Environment Diagrams

Environment Diagrams #

Environment Diagrams are a good way to visualize how Python deals with its execution, and can also help you to visualize how more complicated pieces of code (e.g. Higher Order Functions) work.

PyTutor has a way of converting from code to environment diagrams, so please use that as a resource! The diagrams below are not going to match those from PyTutor exactly due to Markdown constraints, but I will try to emulate them as well as possible.

Variable Assignment #

x = 2
y = 5

When the code block above is run, the value 2 will be assigned to the name x, and afterwards, the value 5 will be assigned to the name y, which can be seen in an environment diagram like the one below:

graph LR; subgraph Global Frame x --- 2 y --- 5 end

In each frame, there can only be one name bound to one value - it is not possible to have one name point to two different values.

Function Assignment #

Functions are notated differently to variables due to the potential need to overwrite a binding without losing the value of a function somewhere else (will make sense later).

def square(n):
    return n*n

square(3)

This will be executed in two different steps: creating the function, then executing the function.

def square(n):
    return n*n

graph LR; subgraph Global Frame square --> id1["func square(x) [parent = Global]"] end

square(3)

When a function is called, a new frame is created, leading to another environment for Python to execute code from. Note that an environment variable only needs the function name, parameter(s), and parent frame in the environment diagram.

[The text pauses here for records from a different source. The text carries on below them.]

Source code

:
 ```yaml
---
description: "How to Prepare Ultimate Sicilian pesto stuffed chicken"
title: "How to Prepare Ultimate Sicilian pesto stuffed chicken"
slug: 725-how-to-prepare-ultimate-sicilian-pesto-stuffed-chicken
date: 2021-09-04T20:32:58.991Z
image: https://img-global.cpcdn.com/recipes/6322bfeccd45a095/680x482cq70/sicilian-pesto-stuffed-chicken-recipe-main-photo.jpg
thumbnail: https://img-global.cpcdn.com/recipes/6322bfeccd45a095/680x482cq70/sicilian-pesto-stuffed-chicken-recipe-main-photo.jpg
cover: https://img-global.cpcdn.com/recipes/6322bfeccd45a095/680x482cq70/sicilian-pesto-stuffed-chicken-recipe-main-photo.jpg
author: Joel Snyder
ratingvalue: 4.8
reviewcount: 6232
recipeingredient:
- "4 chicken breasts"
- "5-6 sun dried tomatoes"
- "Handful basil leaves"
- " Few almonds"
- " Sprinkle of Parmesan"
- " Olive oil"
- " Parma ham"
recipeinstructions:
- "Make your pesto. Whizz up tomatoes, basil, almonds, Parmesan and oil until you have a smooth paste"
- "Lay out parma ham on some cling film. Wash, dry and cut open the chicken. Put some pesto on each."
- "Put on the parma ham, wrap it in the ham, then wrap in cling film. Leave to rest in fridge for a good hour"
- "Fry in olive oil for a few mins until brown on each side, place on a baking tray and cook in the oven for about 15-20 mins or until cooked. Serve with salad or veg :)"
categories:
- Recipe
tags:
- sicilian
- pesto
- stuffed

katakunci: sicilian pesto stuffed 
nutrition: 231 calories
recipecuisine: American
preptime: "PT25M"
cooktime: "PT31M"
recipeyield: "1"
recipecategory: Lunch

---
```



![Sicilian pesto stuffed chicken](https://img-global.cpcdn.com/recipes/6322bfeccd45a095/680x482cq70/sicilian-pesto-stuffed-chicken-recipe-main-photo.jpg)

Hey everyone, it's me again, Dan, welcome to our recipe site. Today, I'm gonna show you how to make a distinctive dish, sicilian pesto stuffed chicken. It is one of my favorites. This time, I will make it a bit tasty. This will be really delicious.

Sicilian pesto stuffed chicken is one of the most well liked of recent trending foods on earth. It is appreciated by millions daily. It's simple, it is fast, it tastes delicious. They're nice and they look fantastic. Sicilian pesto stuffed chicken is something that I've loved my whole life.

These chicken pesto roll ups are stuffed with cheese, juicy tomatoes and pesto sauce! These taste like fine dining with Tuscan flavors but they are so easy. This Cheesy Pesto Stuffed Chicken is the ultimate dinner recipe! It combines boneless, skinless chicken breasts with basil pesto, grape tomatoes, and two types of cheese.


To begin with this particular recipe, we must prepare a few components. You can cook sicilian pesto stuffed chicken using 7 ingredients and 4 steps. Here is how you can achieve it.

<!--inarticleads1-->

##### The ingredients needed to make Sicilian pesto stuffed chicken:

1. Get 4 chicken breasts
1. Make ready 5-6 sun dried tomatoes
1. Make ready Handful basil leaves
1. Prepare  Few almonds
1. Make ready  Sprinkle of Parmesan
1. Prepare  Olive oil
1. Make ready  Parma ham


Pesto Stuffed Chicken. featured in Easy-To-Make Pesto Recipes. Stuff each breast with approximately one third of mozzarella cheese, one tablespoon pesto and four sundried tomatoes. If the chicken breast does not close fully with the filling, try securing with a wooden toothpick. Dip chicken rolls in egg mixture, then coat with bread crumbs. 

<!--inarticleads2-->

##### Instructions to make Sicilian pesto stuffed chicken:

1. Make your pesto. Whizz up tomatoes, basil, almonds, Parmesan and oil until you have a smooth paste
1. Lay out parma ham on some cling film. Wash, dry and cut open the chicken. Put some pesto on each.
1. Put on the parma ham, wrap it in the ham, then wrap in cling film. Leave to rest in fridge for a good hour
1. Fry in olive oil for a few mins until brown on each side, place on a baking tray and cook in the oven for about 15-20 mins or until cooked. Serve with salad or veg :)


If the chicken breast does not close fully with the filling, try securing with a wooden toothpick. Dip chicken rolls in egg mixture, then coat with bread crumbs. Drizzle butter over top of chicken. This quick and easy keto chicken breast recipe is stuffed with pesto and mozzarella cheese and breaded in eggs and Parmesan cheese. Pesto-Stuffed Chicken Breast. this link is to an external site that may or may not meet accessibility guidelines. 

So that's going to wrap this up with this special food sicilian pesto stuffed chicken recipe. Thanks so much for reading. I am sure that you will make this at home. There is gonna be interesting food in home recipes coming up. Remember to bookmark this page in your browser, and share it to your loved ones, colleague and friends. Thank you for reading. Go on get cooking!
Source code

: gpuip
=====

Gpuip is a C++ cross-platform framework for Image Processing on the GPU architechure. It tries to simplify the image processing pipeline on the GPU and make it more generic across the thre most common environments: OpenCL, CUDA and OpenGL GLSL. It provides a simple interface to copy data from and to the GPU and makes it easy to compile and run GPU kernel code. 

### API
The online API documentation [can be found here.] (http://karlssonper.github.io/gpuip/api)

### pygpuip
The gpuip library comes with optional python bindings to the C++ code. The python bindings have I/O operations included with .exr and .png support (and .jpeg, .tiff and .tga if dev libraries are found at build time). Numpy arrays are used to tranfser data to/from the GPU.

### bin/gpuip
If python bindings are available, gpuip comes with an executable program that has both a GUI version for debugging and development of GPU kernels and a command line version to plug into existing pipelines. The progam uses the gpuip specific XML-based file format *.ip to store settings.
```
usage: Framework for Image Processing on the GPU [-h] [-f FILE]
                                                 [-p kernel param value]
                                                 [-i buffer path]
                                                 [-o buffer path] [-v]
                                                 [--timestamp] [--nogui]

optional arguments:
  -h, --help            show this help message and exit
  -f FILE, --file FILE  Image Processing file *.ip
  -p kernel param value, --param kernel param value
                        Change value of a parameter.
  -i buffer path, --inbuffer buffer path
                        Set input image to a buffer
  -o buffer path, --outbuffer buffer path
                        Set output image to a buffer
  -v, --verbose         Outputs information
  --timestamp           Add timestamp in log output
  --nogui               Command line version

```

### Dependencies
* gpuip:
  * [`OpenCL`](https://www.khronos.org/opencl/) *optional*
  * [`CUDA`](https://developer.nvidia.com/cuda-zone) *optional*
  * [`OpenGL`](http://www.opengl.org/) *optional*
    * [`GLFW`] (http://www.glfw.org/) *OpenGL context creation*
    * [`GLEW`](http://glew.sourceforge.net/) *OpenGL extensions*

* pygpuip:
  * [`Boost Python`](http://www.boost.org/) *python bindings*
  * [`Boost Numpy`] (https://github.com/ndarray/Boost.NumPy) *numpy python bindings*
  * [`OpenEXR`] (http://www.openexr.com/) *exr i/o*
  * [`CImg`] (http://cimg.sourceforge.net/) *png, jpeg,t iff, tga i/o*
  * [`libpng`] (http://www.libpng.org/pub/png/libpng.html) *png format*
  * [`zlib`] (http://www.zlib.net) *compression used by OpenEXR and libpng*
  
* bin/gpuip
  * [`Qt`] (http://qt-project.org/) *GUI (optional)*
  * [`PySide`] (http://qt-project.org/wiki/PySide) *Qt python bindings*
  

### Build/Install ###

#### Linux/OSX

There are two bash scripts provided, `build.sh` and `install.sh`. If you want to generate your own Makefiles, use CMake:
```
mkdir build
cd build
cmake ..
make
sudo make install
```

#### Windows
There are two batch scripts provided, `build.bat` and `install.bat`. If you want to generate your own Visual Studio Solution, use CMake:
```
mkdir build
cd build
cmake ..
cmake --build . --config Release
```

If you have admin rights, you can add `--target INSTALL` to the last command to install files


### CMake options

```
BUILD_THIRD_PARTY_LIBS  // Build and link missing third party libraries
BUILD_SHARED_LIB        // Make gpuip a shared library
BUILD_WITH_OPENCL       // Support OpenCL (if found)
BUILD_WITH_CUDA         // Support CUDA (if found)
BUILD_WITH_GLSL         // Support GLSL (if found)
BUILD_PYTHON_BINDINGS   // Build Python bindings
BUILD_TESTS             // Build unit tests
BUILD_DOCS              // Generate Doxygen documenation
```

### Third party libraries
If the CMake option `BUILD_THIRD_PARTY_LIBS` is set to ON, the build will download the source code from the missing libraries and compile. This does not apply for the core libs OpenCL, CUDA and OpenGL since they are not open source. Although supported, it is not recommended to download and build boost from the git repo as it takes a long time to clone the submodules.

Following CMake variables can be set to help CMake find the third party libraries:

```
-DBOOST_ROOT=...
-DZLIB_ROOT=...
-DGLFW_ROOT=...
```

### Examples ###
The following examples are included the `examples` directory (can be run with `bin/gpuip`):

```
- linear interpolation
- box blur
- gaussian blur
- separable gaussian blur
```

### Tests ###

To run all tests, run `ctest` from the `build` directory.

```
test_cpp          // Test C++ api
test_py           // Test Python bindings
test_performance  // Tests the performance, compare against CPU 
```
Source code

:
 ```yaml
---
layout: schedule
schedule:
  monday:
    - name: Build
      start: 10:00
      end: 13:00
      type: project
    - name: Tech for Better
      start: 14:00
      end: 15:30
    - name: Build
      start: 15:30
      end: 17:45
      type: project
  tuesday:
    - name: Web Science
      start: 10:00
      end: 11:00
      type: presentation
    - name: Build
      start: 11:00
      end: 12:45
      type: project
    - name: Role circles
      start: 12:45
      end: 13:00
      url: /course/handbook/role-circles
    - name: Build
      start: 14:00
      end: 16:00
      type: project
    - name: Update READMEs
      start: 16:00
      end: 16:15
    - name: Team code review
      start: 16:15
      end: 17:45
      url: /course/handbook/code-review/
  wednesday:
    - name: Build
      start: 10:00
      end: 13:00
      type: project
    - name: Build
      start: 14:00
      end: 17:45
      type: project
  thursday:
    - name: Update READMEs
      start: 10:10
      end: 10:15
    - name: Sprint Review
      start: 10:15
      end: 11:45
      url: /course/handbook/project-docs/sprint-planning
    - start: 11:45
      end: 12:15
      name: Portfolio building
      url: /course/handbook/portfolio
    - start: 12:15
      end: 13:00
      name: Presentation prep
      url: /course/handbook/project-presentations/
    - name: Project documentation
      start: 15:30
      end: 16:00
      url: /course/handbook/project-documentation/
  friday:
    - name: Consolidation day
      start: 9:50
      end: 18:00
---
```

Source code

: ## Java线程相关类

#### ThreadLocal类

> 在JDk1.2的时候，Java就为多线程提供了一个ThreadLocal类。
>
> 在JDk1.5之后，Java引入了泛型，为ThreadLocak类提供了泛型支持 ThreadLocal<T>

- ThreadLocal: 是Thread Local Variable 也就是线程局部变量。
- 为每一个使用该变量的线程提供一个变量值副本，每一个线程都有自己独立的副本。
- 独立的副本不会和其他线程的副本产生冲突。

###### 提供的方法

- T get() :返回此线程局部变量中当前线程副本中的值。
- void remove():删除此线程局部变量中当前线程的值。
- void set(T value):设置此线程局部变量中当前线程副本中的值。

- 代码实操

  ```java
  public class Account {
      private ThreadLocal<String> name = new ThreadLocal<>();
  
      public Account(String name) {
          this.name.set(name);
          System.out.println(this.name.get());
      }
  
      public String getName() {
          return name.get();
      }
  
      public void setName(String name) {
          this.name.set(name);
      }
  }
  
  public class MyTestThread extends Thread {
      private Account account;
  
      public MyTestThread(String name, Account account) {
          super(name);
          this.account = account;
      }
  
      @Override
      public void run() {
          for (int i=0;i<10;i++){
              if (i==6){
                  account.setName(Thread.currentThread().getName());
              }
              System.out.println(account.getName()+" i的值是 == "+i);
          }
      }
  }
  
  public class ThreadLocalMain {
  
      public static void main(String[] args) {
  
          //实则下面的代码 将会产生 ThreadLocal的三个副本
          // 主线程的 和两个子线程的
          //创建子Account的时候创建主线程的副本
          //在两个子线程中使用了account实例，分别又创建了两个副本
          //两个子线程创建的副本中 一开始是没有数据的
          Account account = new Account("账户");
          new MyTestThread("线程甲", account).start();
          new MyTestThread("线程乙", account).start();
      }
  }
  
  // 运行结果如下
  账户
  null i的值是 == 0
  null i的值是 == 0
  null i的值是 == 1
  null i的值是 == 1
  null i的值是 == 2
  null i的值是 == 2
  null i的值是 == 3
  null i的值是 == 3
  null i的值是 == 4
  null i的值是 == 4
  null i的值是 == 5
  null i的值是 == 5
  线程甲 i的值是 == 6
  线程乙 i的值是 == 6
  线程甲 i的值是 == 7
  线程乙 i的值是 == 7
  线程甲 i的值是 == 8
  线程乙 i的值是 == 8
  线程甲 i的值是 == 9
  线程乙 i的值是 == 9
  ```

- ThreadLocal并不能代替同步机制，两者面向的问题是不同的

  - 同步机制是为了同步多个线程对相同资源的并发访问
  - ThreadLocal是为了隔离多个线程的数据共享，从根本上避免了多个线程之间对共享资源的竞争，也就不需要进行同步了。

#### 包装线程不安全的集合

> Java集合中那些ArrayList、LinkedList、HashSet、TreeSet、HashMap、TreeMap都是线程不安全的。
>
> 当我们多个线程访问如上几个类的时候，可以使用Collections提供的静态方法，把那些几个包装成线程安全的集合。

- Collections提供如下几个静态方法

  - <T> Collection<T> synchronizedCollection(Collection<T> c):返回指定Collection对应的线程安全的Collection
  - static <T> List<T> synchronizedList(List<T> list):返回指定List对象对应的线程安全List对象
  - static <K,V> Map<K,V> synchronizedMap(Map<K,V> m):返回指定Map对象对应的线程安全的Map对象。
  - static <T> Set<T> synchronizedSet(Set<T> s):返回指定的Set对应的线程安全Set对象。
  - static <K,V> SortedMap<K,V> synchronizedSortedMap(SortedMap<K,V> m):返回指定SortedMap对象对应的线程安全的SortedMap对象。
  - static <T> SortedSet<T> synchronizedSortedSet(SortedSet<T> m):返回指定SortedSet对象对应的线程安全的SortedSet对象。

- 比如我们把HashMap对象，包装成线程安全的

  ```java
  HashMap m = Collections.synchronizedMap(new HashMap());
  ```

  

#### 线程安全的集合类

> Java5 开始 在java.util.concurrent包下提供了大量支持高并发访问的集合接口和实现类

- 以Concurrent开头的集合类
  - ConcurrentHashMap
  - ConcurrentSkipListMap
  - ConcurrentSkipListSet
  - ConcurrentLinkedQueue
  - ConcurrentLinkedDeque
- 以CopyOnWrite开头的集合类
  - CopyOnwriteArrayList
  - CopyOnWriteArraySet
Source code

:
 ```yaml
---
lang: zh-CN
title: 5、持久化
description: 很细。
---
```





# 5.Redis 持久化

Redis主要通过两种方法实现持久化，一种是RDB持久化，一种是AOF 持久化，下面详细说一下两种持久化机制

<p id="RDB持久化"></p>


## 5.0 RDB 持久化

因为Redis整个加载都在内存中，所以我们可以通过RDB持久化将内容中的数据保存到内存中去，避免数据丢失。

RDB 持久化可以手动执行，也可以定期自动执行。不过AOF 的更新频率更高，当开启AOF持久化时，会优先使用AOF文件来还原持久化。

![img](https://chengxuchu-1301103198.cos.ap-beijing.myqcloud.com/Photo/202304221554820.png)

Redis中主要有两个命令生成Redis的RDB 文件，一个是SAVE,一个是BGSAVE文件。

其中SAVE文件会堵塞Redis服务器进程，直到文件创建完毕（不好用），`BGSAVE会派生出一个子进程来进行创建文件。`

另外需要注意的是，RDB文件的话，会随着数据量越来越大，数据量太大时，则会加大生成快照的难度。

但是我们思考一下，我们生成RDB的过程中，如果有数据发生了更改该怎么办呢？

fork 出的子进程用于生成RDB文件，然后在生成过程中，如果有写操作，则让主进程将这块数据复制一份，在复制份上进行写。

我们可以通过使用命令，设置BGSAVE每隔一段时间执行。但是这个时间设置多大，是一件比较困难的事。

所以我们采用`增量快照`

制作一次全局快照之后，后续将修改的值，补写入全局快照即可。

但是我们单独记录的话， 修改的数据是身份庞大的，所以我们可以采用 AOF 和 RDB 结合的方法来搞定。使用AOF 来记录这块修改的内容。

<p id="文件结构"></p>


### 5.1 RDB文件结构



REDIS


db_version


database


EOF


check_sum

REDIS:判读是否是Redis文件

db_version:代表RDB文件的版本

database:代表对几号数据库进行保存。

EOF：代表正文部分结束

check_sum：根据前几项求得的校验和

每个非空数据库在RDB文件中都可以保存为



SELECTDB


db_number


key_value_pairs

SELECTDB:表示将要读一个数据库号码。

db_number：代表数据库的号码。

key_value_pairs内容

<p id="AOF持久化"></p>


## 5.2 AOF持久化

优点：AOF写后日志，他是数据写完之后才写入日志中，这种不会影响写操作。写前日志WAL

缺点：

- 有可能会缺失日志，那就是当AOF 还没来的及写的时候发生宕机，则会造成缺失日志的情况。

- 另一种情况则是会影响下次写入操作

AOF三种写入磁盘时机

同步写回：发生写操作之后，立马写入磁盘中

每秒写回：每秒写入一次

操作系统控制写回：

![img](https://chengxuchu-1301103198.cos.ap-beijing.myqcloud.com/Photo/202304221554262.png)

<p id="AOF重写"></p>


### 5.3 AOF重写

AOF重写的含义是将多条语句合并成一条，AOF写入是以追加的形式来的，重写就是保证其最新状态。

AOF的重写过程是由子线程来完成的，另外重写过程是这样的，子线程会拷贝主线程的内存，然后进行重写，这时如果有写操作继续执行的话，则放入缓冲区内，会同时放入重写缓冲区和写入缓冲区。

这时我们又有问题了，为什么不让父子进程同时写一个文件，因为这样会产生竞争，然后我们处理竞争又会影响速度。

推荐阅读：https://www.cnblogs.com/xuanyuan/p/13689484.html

graph LR; subgraph Global Frame square --> id1["func square(x) [parent = Global]"] end subgraph "f1: square [parent = Global]" n --- 3 id2[Return Value] --- 9 end

As can be seen in the environment diagram above, a new unique frame f1 is created, which has all the passed in parameters (in this case, just n = 3) stored. Then, when the return statement is reached, it simply evaluates the right side of the return statement (in this case n*n), then returns that value (9)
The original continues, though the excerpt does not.